=== Records ===

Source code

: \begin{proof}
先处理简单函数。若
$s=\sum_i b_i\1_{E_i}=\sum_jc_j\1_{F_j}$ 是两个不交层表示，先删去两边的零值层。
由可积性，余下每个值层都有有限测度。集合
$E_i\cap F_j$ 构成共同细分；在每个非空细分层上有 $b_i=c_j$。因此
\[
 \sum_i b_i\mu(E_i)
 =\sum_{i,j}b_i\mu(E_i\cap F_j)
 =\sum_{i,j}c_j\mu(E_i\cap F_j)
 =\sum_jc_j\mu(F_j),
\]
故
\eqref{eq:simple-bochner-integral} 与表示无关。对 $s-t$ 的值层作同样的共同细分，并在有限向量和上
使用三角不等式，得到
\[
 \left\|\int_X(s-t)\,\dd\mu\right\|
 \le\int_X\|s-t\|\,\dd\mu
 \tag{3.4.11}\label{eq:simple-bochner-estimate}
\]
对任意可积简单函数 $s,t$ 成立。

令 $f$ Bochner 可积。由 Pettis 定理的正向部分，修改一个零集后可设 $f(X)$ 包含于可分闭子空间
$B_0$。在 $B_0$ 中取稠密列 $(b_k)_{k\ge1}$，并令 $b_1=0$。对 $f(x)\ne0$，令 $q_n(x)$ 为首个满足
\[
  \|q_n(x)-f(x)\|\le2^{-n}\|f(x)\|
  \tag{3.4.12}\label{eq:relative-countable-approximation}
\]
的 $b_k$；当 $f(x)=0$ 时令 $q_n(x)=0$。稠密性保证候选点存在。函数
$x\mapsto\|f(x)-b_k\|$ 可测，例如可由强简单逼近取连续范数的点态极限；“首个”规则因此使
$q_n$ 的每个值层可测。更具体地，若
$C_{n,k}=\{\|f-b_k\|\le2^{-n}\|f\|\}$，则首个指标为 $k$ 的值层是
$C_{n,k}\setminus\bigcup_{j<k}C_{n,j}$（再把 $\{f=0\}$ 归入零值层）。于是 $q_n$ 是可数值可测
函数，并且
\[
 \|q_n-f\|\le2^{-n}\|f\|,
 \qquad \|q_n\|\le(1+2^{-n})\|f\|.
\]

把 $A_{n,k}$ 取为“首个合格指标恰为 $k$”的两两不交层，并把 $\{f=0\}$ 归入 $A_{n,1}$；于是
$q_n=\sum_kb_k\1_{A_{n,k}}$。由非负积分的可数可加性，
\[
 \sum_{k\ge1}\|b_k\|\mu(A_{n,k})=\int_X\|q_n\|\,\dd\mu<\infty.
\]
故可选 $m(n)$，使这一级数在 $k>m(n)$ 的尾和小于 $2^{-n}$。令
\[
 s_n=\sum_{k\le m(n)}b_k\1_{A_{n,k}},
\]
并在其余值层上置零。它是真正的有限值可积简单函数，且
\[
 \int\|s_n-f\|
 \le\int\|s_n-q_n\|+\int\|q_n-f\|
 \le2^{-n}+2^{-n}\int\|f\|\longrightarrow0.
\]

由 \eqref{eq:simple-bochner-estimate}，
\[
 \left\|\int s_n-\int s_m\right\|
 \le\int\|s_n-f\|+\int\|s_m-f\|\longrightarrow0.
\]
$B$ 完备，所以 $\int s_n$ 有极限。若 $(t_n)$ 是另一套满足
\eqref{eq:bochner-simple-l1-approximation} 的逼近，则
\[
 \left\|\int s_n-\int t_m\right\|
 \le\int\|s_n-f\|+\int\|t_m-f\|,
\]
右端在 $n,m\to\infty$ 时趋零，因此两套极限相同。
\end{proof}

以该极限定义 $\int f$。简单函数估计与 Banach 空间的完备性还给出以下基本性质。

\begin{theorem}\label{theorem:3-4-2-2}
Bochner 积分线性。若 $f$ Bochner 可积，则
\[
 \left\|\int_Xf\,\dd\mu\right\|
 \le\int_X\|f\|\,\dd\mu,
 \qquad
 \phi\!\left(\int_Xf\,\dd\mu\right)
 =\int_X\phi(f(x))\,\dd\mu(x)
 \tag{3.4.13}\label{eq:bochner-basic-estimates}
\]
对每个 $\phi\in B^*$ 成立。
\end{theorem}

===

**What you need to do:**
After the last line, print all the entries once again, unchanged.

**Written answer:**
Source code

: \begin{proof}
先处理简单函数。若
$s=\sum_i b_i\1_{E_i}=\sum_jc_j\1_{F_j}$ 是两个不交层表示，先删去两边的零值层。
由可积性，余下每个值层都有有限测度。集合
$E_i\cap F_j$ 构成共同细分；在每个非空细分层上有 $b_i=c_j$。因此
\[
 \sum_i b_i\mu(E_i)
 =\sum_{i,j}b_i\mu(E_i\cap F_j)
 =\sum_{i,j}c_j\mu(E_i\cap F_j)
 =\sum_jc_j\mu(F_j),
\]
故
\eqref{eq:simple-bochner-integral} 与表示无关。对 $s-t$ 的值层作同样的共同细分，并在有限向量和上
使用三角不等式，得到
\[
 \left\|\int_X(s-t)\,\dd\mu\right\|
 \le\int_X\|s-t\|\,\dd\mu
 \tag{3.4.11}\label{eq:simple-bochner-estimate}
\]
对任意可积简单函数 $s,t$ 成立。

令 $f$ Bochner 可积。由 Pettis 定理的正向部分，修改一个零集后可设 $f(X)$ 包含于可分闭子空间
$B_0$。在 $B_0$ 中取稠密列 $(b_k)_{k\ge1}$，并令 $b_1=0$。对 $f(x)\ne0$，令 $q_n(x)$ 为首个满足
\[
  \|q_n(x)-f(x)\|\le2^{-n}\|f(x)\|
  \tag{3.4.12}\label{eq:relative-countable-approximation}
\]
的 $b_k$；当 $f(x)=0$ 时令 $q_n(x)=0$。稠密性保证候选点存在。函数
$x\mapsto\|f(x)-b_k\|$ 可测，例如可由强简单逼近取连续范数的点态极限；“首个”规则因此使
$q_n$ 的每个值层可测。更具体地，若
$C_{n,k}=\{\|f-b_k\|\le2^{-n}\|f\|\}$，则首个指标为 $k$ 的值层是
$C_{n,k}\setminus\bigcup_{j<k}C_{n,j}$（再把 $\{f=0\}$ 归入零值层）。于是 $q_n$ 是可数值可测
函数，并且
\[
 \|q_n-f\|\le2^{-n}\|f\|,
 \qquad \|q_n\|\le(1+2^{-n})\|f\|.
\]

把 $A_{n,k}$ 取为“首个合格指标恰为 $k$”的两两不交层，并把 $\{f=0\}$ 归入 $A_{n,1}$；于是
$q_n=\sum_kb_k\1_{A_{n,k}}$。由非负积分的可数可加性，
\[
 \sum_{k\ge1}\|b_k\|\mu(A_{n,k})=\int_X\|q_n\|\,\dd\mu<\infty.
\]
故可选 $m(n)$，使这一级数在 $k>m(n)$ 的尾和小于 $2^{-n}$。令
\[
 s_n=\sum_{k\le m(n)}b_k\1_{A_{n,k}},
\]
并在其余值层上置零。它是真正的有限值可积简单函数，且
\[
 \int\|s_n-f\|
 \le\int\|s_n-q_n\|+\int\|q_n-f\|
 \le2^{-n}+2^{-n}\int\|f\|\longrightarrow0.
\]

由 \eqref{eq:simple-bochner-estimate}，
\[
 \left\|\int s_n-\int s_m\right\|
 \le\int\|s_n-f\|+\int\|s_m-f\|\longrightarrow0.
\]
$B$ 完备，所以 $\int s_n$ 有极限。若 $(t_n)$ 是另一套满足
\eqref{eq:bochner-simple-l1-approximation} 的逼近，则
\[
 \left\|\int s_n-\int t_m\right\|
 \le\int\|s_n-f\|+\int\|t_m-f\|,
\]
右端在 $n,m\to\infty$ 时趋零，因此两套极限相同。
\end{proof}

以该极限定义 $\int f$。简单函数估计与 Banach 空间的完备性还给出以下基本性质。

\begin{theorem}\label{theorem:3-4-2-2}
Bochner 积分线性。若 $f$ Bochner 可积，则
\[
 \left\|\int_Xf\,\dd\mu\right\|
 \le\int_X\|f\|\,\dd\mu,
 \qquad
 \phi\!\left(\int_Xf\,\dd\mu\right)
 =\int_X\phi(f(x))\,\dd\mu(x)
 \tag{3.4.13}\label{eq:bochner-basic-estimates}
\]
对每个 $\phi\in B^*$ 成立。
\end{theorem}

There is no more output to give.